- Data to use:
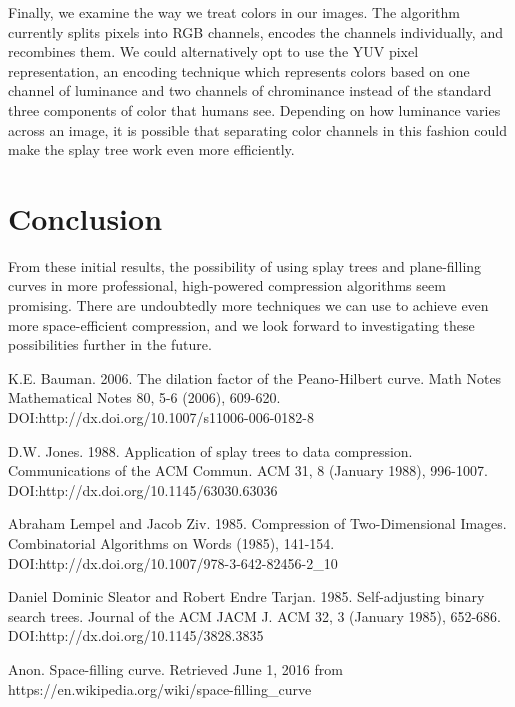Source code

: \documentclass[twoside]{article}
\begin{document}
\begin{multicols}{2}
Finally, we examine the way we treat colors in our images. The algorithm currently splits pixels into RGB channels, encodes the channels individually, and recombines them. We could alternatively opt to use the YUV pixel representation, an encoding technique which represents colors based on one channel of luminance and two channels of chrominance instead of the standard three components of color that humans see. Depending on how luminance varies across an image, it is possible that separating color channels in this fashion could make the splay tree work even more efficiently.
\section{Conclusion}

From these initial results, the possibility of using splay trees and plane-filling curves in more professional, high-powered compression algorithms seem promising. There are undoubtedly more techniques we can use to achieve even more space-efficient compression, and we look forward to investigating these possibilities further in the future.


\begin{thebibliography}{99} %

K.E. Bauman. 2006. The dilation factor of the Peano-Hilbert curve. Math Notes Mathematical Notes 80, 5-6 (2006), 609-620. DOI:http://dx.doi.org/10.1007/s11006-006-0182-8

 D.W. Jones. 1988. Application of splay trees to data compression. Communications of the ACM Commun. ACM 31, 8 (January 1988), 996-1007. DOI:http://dx.doi.org/10.1145/63030.63036 
  
Abraham Lempel and Jacob Ziv. 1985. Compression of Two-Dimensional Images. Combinatorial Algorithms on Words (1985), 141-154. DOI:http://dx.doi.org/10.1007/978-3-642-82456-2\_10

  Daniel Dominic Sleator and Robert Endre Tarjan. 1985. Self-adjusting binary search trees. Journal of the ACM JACM J. ACM 32, 3 (January 1985), 652-686. DOI:http://dx.doi.org/10.1145/3828.3835

Anon. Space-filling curve. Retrieved June 1, 2016 from https://en.wikipedia.org/wiki/space-filling\_curve

\end{thebibliography}

\end{multicols}
\end{document}
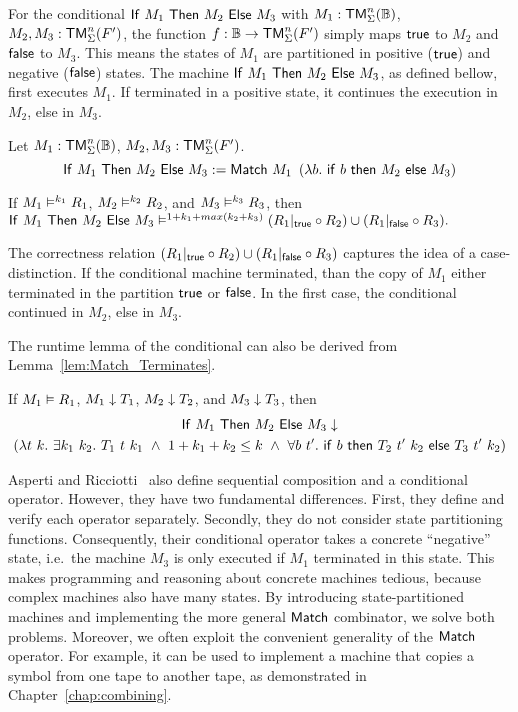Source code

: For the conditional $\mathsf{If}~M_1~\mathsf{Then}~M_2~\mathsf{Else}~M_3$ with $M_1 : \mathsf{TM}_\Sigma^n(\mathbb{B})$, $M_2, M_3 : \mathsf{TM}_\Sigma^n(F')$, the function
$f : \mathbb{B} \rightarrow \mathsf{TM}_\Sigma^n(F')$ simply maps $\mathsf{true}$ to $M_2$ and $\mathsf{false}$ to $M_3$.  This means the states of $M_1$ are partitioned in positive
($\mathsf{true}$) and negative ($\mathsf{false}$) states.  The machine $\mathsf{If}~M_1~\mathsf{Then}~M_2~\mathsf{Else}~M_3$, as defined bellow, first executes $M_1$.  If terminated in a positive
state, it continues the execution in $M_2$, else in $M_3$.

\begin{definition}[Conditional]
  \label{def:If}
  Let $M_1 : \mathsf{TM}_\Sigma^n(\mathbb{B})$, $M_2, M_3 : \mathsf{TM}_\Sigma^n(F')$.
  \[
    \mathsf{If}~M_1~\mathsf{Then}~M_2~\mathsf{Else}~M_3 := \mathsf{Match}~M_1~
    \left(\lambda b.~\mathsf{if}~b~\mathsf{then}~M_2~\mathsf{else}~M_3 \right)
  \]
\end{definition}

\begin{lemma}
  \label{lem:If_RealiseIn}
  If $M_1 \mathrel{\vDash^{k_1}} R_1$, $M_2 \mathrel{\vDash^{k_2}} R_2$, and $M_3 \mathrel{\vDash^{k_3}} R_3$, then
  $
    \mathsf{If}~M_1~\mathsf{Then}~M_2~\mathsf{Else}~M_3 \mathrel{\vDash^{1+k_1+max(k_2+k_3)}} (R_1{|}_{\mathsf{true}} \circ R_2) \cup (R_1{|}_{\mathsf{false}} \circ R_3).
  $
\end{lemma}

The correctness relation $(R_1{|}_{\mathsf{true}} \circ R_2) \cup (R_1{|}_{\mathsf{false}} \circ R_3)$ captures the idea of a case-distinction.  If the conditional machine
terminated, than the copy of $M_1$ either terminated in the partition $\mathsf{true}$ or $\mathsf{false}$.  In the first case, the conditional continued in $M_2$,
else in $M_3$.

The runtime lemma of the conditional can also be derived from Lemma~\ref{lem:Match_Terminates}.
\begin{lemma}
  \label{lem:If_TerminatesIn}
  If $M_1 \mathrel{\vDash} R_1$, $M_1 \mathrel{\downarrow} T_1$, $M_2 \mathrel{\downarrow} T_2$, and $M_3 \mathrel{\downarrow} T_3$, then
  \begin{multline*}
    \mathsf{If}~M_1~\mathsf{Then}~M_2~\mathsf{Else}~M_3 \mathrel{\downarrow} \\
    \left( \lambda t~k.~\exists k_1~k_2.~T_1~t~k_1 ~\land~ 1+k_1+k_2 \leq k ~\land~ \forall b~t'.~\mathsf{if}~b~\mathsf{then}~T_2~t'~k_2~\mathsf{else}~T_3~t'~k_2 \right)
  \end{multline*}
\end{lemma}


Asperti and Ricciotti~\cite{asperti2015} also define sequential composition and a conditional operator.  However, they have two fundamental
differences.  First, they define and verify each operator separately.  Secondly, they do not consider state partitioning functions.  Consequently,
their conditional operator takes a concrete ``negative'' state, i.e.\ the machine $M_3$ is only executed if $M_1$ terminated in this state.  This
makes programming and reasoning about concrete machines tedious, because complex machines also have many states.  By introducing state-partitioned
machines and implementing the more general $\mathsf{Match}$ combinator, we solve both problems.  Moreover, we often exploit the convenient generality of the
$\mathsf{Match}$ operator.  For example, it can be used to implement a machine that copies a symbol from one tape to another tape, as demonstrated in
Chapter~\ref{chap:combining}.


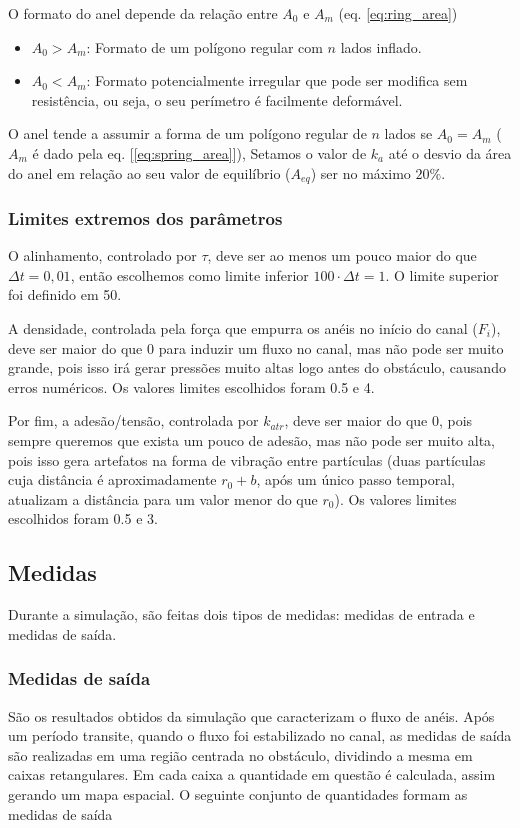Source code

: \documentclass{article}
\theoremstyle{definition}
\begin{document}
O formato do anel depende da relação entre $A_0$ e $A_m$ (eq. \ref{eq:ring_area})
\begin{itemize}
    \item $A_0 > A_m$: Formato de um polígono regular com $n$ lados inflado.
    \item $A_0 < A_m$: Formato potencialmente irregular que pode ser modifica sem resistência, ou seja, o seu perímetro é facilmente deformável.
\end{itemize}


O anel tende a assumir a forma de um polígono regular de $n$ lados se $A_0 = A_m$ ($A_m$ é dado pela eq. [\ref{eq:spring_area}]), 
Setamos o valor de $k_a$ até o desvio da área do anel em relação ao seu valor de equilíbrio ($A_{eq}$) ser no máximo $20\%$.

\subsubsection{Limites extremos dos parâmetros}
O alinhamento, controlado por $\tau$, deve ser ao menos um pouco maior do que $\Delta t = 0,01$, então escolhemos como limite inferior $100 \cdot \Delta t = 1$. O limite superior foi definido em 50.

A densidade, controlada pela força que empurra os anéis no início do canal ($F_i$), deve ser maior do que 0 para induzir um fluxo no canal, mas não pode ser muito grande, pois isso irá gerar pressões muito altas logo antes do obstáculo, causando erros numéricos. Os valores limites escolhidos foram 0.5 e 4.

Por fim, a adesão/tensão, controlada por $k_{atr}$, deve ser maior do que 0, pois sempre queremos que exista um pouco de adesão, mas não pode ser muito alta, pois isso gera artefatos na forma de vibração entre partículas (duas partículas cuja distância é aproximadamente $r_0 + b$, após um único passo temporal, atualizam a distância para um valor menor do que $r_0$). Os valores limites escolhidos foram 0.5 e 3.

\subsection{Medidas}
Durante a simulação, são feitas dois tipos de medidas: medidas de entrada e medidas de saída.

\subsubsection{Medidas de saída}
São os resultados obtidos da simulação que caracterizam o fluxo de anéis. Após um período transite, quando o fluxo foi estabilizado no canal, as medidas de saída são realizadas em uma região centrada no obstáculo, dividindo a mesma em caixas retangulares. Em cada caixa a quantidade em questão é calculada, assim gerando um mapa espacial. O seguinte conjunto de quantidades formam as medidas de saída
\end{document}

- Action item:
Exactly how many lines of the listing above contain the string "fluxo"? Give no more than the number.

- Solved problem:
2